After a night of rain and unseasonable warmth, the snow cover is threadbare. Moss glows green on the road bank. Waxwings’ silvery whistles.
rain
February 11, 2018
An ostinato of dripping on the porch roof. The fog advances, retreats. Somewhere a deer snorts. Drenched squirrels bound over the slush.
January 23, 2018
The woods after a rain, when branches have dried but trunks and limbs are still damp: kirei na kanji, as they say in Japan. A clean feeling.
January 22, 2018
The earth is brown again, and the hillside hidden in fog. A one-minute rain shower. Nuthatches chatter. The sun makes a bleary appearance.
January 12, 2018
Rain has erased the snow. High in a black locust, a squirrel is biting off twigs and carrying them into a crotch, building a bed of thorns.
December 23, 2017
Steady rain. The fog retreats 100 yards up the hillside without seeming to move, trees like a flash mob suddenly emerging from anonymity.
December 5, 2017
In the steady rain, a gray squirrel is climbing all over the big tulip tree, as if searching for something. A raven goes croaking overhead.
November 18, 2017
Cold rain thickens into a downpour. A Cooper’s hawk lands in the top of a tall locust and sits preening and shaking, as if taking a shower.
November 13, 2017
Raindrops grow farther and farther apart until there are none. Three squirrels screech in counterpoint, a preaching choir of fear.
November 6, 2017
Rainy and warm. A paper wasp walks unsteadily back and forth on the bottom railing. Squirrels keep scolding some long-gone predator.
November 5, 2017
Fog and rain. The stream runs brown, as if to match the woods and meadow.

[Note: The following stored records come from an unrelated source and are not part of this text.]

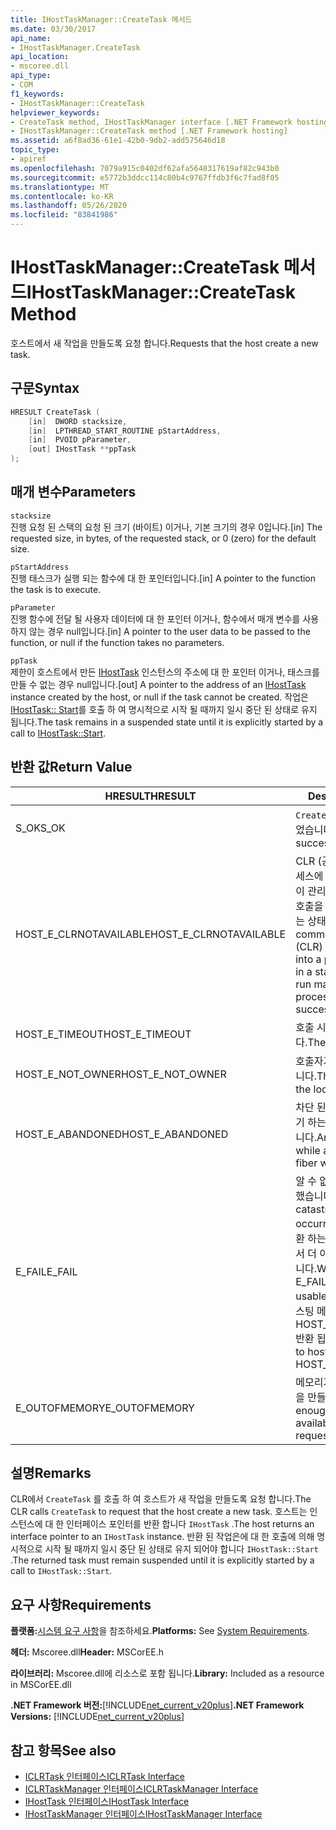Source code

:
 ```yaml
---
title: IHostTaskManager::CreateTask 메서드
ms.date: 03/30/2017
api_name:
- IHostTaskManager.CreateTask
api_location:
- mscoree.dll
api_type:
- COM
f1_keywords:
- IHostTaskManager::CreateTask
helpviewer_keywords:
- CreateTask method, IHostTaskManager interface [.NET Framework hosting]
- IHostTaskManager::CreateTask method [.NET Framework hosting]
ms.assetid: a6f8ad36-61e1-42b0-9db2-add575646d18
topic_type:
- apiref
ms.openlocfilehash: 7079a915c0402df62afa5648317619af82c943b0
ms.sourcegitcommit: e5772b3ddcc114c80b4c9767ffdb3f6c7fad8f05
ms.translationtype: MT
ms.contentlocale: ko-KR
ms.lasthandoff: 05/26/2020
ms.locfileid: "83841986"
---
```

# <a name="ihosttaskmanagercreatetask-method"></a><span data-ttu-id="04cd4-102">IHostTaskManager::CreateTask 메서드</span><span class="sxs-lookup"><span data-stu-id="04cd4-102">IHostTaskManager::CreateTask Method</span></span>
<span data-ttu-id="04cd4-103">호스트에서 새 작업을 만들도록 요청 합니다.</span><span class="sxs-lookup"><span data-stu-id="04cd4-103">Requests that the host create a new task.</span></span>  
  
## <a name="syntax"></a><span data-ttu-id="04cd4-104">구문</span><span class="sxs-lookup"><span data-stu-id="04cd4-104">Syntax</span></span>  
  
```cpp  
HRESULT CreateTask (  
    [in]  DWORD stacksize,
    [in]  LPTHREAD_START_ROUTINE pStartAddress,  
    [in]  PVOID pParameter,  
    [out] IHostTask **ppTask  
);  
```  
  
## <a name="parameters"></a><span data-ttu-id="04cd4-105">매개 변수</span><span class="sxs-lookup"><span data-stu-id="04cd4-105">Parameters</span></span>  
 `stacksize`  
 <span data-ttu-id="04cd4-106">진행 요청 된 스택의 요청 된 크기 (바이트) 이거나, 기본 크기의 경우 0입니다.</span><span class="sxs-lookup"><span data-stu-id="04cd4-106">[in] The requested size, in bytes, of the requested stack, or 0 (zero) for the default size.</span></span>  
  
 `pStartAddress`  
 <span data-ttu-id="04cd4-107">진행 태스크가 실행 되는 함수에 대 한 포인터입니다.</span><span class="sxs-lookup"><span data-stu-id="04cd4-107">[in] A pointer to the function the task is to execute.</span></span>  
  
 `pParameter`  
 <span data-ttu-id="04cd4-108">진행 함수에 전달 될 사용자 데이터에 대 한 포인터 이거나, 함수에서 매개 변수를 사용 하지 않는 경우 null입니다.</span><span class="sxs-lookup"><span data-stu-id="04cd4-108">[in] A pointer to the user data to be passed to the function, or null if the function takes no parameters.</span></span>  
  
 `ppTask`  
 <span data-ttu-id="04cd4-109">제한이 호스트에서 만든 [IHostTask](../../../../docs/framework/unmanaged-api/hosting/ihosttask-interface.md) 인스턴스의 주소에 대 한 포인터 이거나, 태스크를 만들 수 없는 경우 null입니다.</span><span class="sxs-lookup"><span data-stu-id="04cd4-109">[out] A pointer to the address of an [IHostTask](../../../../docs/framework/unmanaged-api/hosting/ihosttask-interface.md) instance created by the host, or null if the task cannot be created.</span></span> <span data-ttu-id="04cd4-110">작업은 [IHostTask:: Start](ihosttask-start-method.md)를 호출 하 여 명시적으로 시작 될 때까지 일시 중단 된 상태로 유지 됩니다.</span><span class="sxs-lookup"><span data-stu-id="04cd4-110">The task remains in a suspended state until it is explicitly started by a call to [IHostTask::Start](ihosttask-start-method.md).</span></span>  
  
## <a name="return-value"></a><span data-ttu-id="04cd4-111">반환 값</span><span class="sxs-lookup"><span data-stu-id="04cd4-111">Return Value</span></span>  
  
|<span data-ttu-id="04cd4-112">HRESULT</span><span class="sxs-lookup"><span data-stu-id="04cd4-112">HRESULT</span></span>|<span data-ttu-id="04cd4-113">Description</span><span class="sxs-lookup"><span data-stu-id="04cd4-113">Description</span></span>|  
|-------------|-----------------|  
|<span data-ttu-id="04cd4-114">S_OK</span><span class="sxs-lookup"><span data-stu-id="04cd4-114">S_OK</span></span>|<span data-ttu-id="04cd4-115">`CreateTask`성공적으로 반환 되었습니다.</span><span class="sxs-lookup"><span data-stu-id="04cd4-115">`CreateTask` returned successfully.</span></span>|  
|<span data-ttu-id="04cd4-116">HOST_E_CLRNOTAVAILABLE</span><span class="sxs-lookup"><span data-stu-id="04cd4-116">HOST_E_CLRNOTAVAILABLE</span></span>|<span data-ttu-id="04cd4-117">CLR (공용 언어 런타임)이 프로세스에 로드 되지 않았거나 CLR이 관리 코드를 실행할 수 없거나 호출을 성공적으로 처리할 수 없는 상태에 있습니다.</span><span class="sxs-lookup"><span data-stu-id="04cd4-117">The common language runtime (CLR) has not been loaded into a process, or the CLR is in a state in which it cannot run managed code or process the call successfully.</span></span>|  
|<span data-ttu-id="04cd4-118">HOST_E_TIMEOUT</span><span class="sxs-lookup"><span data-stu-id="04cd4-118">HOST_E_TIMEOUT</span></span>|<span data-ttu-id="04cd4-119">호출 시간이 초과 되었습니다.</span><span class="sxs-lookup"><span data-stu-id="04cd4-119">The call timed out.</span></span>|  
|<span data-ttu-id="04cd4-120">HOST_E_NOT_OWNER</span><span class="sxs-lookup"><span data-stu-id="04cd4-120">HOST_E_NOT_OWNER</span></span>|<span data-ttu-id="04cd4-121">호출자가 잠금을 소유 하지 않습니다.</span><span class="sxs-lookup"><span data-stu-id="04cd4-121">The caller does not own the lock.</span></span>|  
|<span data-ttu-id="04cd4-122">HOST_E_ABANDONED</span><span class="sxs-lookup"><span data-stu-id="04cd4-122">HOST_E_ABANDONED</span></span>|<span data-ttu-id="04cd4-123">차단 된 스레드나 파이버에서 대기 하는 동안 이벤트를 취소 했습니다.</span><span class="sxs-lookup"><span data-stu-id="04cd4-123">An event was canceled while a blocked thread or fiber was waiting on it.</span></span>|  
|<span data-ttu-id="04cd4-124">E_FAIL</span><span class="sxs-lookup"><span data-stu-id="04cd4-124">E_FAIL</span></span>|<span data-ttu-id="04cd4-125">알 수 없는 치명적인 오류가 발생 했습니다.</span><span class="sxs-lookup"><span data-stu-id="04cd4-125">An unknown catastrophic failure occurred.</span></span> <span data-ttu-id="04cd4-126">메서드가 E_FAIL 반환 하는 경우 해당 프로세스 내에서 더 이상 CLR을 사용할 수 없습니다.</span><span class="sxs-lookup"><span data-stu-id="04cd4-126">When a method returns E_FAIL, the CLR is no longer usable within the process.</span></span> <span data-ttu-id="04cd4-127">호스팅 메서드를 이후에 호출 하면 HOST_E_CLRNOTAVAILABLE 반환 됩니다.</span><span class="sxs-lookup"><span data-stu-id="04cd4-127">Subsequent calls to hosting methods return HOST_E_CLRNOTAVAILABLE.</span></span>|  
|<span data-ttu-id="04cd4-128">E_OUTOFMEMORY</span><span class="sxs-lookup"><span data-stu-id="04cd4-128">E_OUTOFMEMORY</span></span>|<span data-ttu-id="04cd4-129">메모리가 부족 하 여 요청한 작업을 만들 수 없습니다.</span><span class="sxs-lookup"><span data-stu-id="04cd4-129">Not enough memory was available to create the requested task.</span></span>|  
  
## <a name="remarks"></a><span data-ttu-id="04cd4-130">설명</span><span class="sxs-lookup"><span data-stu-id="04cd4-130">Remarks</span></span>  
 <span data-ttu-id="04cd4-131">CLR에서 `CreateTask` 를 호출 하 여 호스트가 새 작업을 만들도록 요청 합니다.</span><span class="sxs-lookup"><span data-stu-id="04cd4-131">The CLR calls `CreateTask` to request that the host create a new task.</span></span> <span data-ttu-id="04cd4-132">호스트는 인스턴스에 대 한 인터페이스 포인터를 반환 합니다 `IHostTask` .</span><span class="sxs-lookup"><span data-stu-id="04cd4-132">The host returns an interface pointer to an `IHostTask` instance.</span></span> <span data-ttu-id="04cd4-133">반환 된 작업은에 대 한 호출에 의해 명시적으로 시작 될 때까지 일시 중단 된 상태로 유지 되어야 합니다 `IHostTask::Start` .</span><span class="sxs-lookup"><span data-stu-id="04cd4-133">The returned task must remain suspended until it is explicitly started by a call to `IHostTask::Start`.</span></span>  
  
## <a name="requirements"></a><span data-ttu-id="04cd4-134">요구 사항</span><span class="sxs-lookup"><span data-stu-id="04cd4-134">Requirements</span></span>  
 <span data-ttu-id="04cd4-135">**플랫폼:**[시스템 요구 사항](../../get-started/system-requirements.md)을 참조하세요.</span><span class="sxs-lookup"><span data-stu-id="04cd4-135">**Platforms:** See [System Requirements](../../get-started/system-requirements.md).</span></span>  
  
 <span data-ttu-id="04cd4-136">**헤더:** Mscoree.dll</span><span class="sxs-lookup"><span data-stu-id="04cd4-136">**Header:** MSCorEE.h</span></span>  
  
 <span data-ttu-id="04cd4-137">**라이브러리:** Mscoree.dll에 리소스로 포함 됩니다.</span><span class="sxs-lookup"><span data-stu-id="04cd4-137">**Library:** Included as a resource in MSCorEE.dll</span></span>  
  
 <span data-ttu-id="04cd4-138">**.NET Framework 버전:**[!INCLUDE[net_current_v20plus](../../../../includes/net-current-v20plus-md.md)]</span><span class="sxs-lookup"><span data-stu-id="04cd4-138">**.NET Framework Versions:** [!INCLUDE[net_current_v20plus](../../../../includes/net-current-v20plus-md.md)]</span></span>  
  
## <a name="see-also"></a><span data-ttu-id="04cd4-139">참고 항목</span><span class="sxs-lookup"><span data-stu-id="04cd4-139">See also</span></span>

- [<span data-ttu-id="04cd4-140">ICLRTask 인터페이스</span><span class="sxs-lookup"><span data-stu-id="04cd4-140">ICLRTask Interface</span></span>](iclrtask-interface.md)
- [<span data-ttu-id="04cd4-141">ICLRTaskManager 인터페이스</span><span class="sxs-lookup"><span data-stu-id="04cd4-141">ICLRTaskManager Interface</span></span>](iclrtaskmanager-interface.md)
- [<span data-ttu-id="04cd4-142">IHostTask 인터페이스</span><span class="sxs-lookup"><span data-stu-id="04cd4-142">IHostTask Interface</span></span>](ihosttask-interface.md)
- [<span data-ttu-id="04cd4-143">IHostTaskManager 인터페이스</span><span class="sxs-lookup"><span data-stu-id="04cd4-143">IHostTaskManager Interface</span></span>](ihosttaskmanager-interface.md)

The pink flamingo in my garden is looking distinctly out of place.
November 3, 2017
The traffic noise is deafening; even the crows are hard to hear. The air starts to shimmer with what Chinese call maomaoyu—fine-hair rain.
November 2, 2017
A raven flies croaking toward the sun, which is just breaking through the clouds. The rain-soaked forest is suddenly, shimmeringly aglow.
November 1, 2017
A tulip-tree leaf under the drip line cups its portion of rain. A chipmunk hidden in the dead grass shrieks when I turn the page of my book.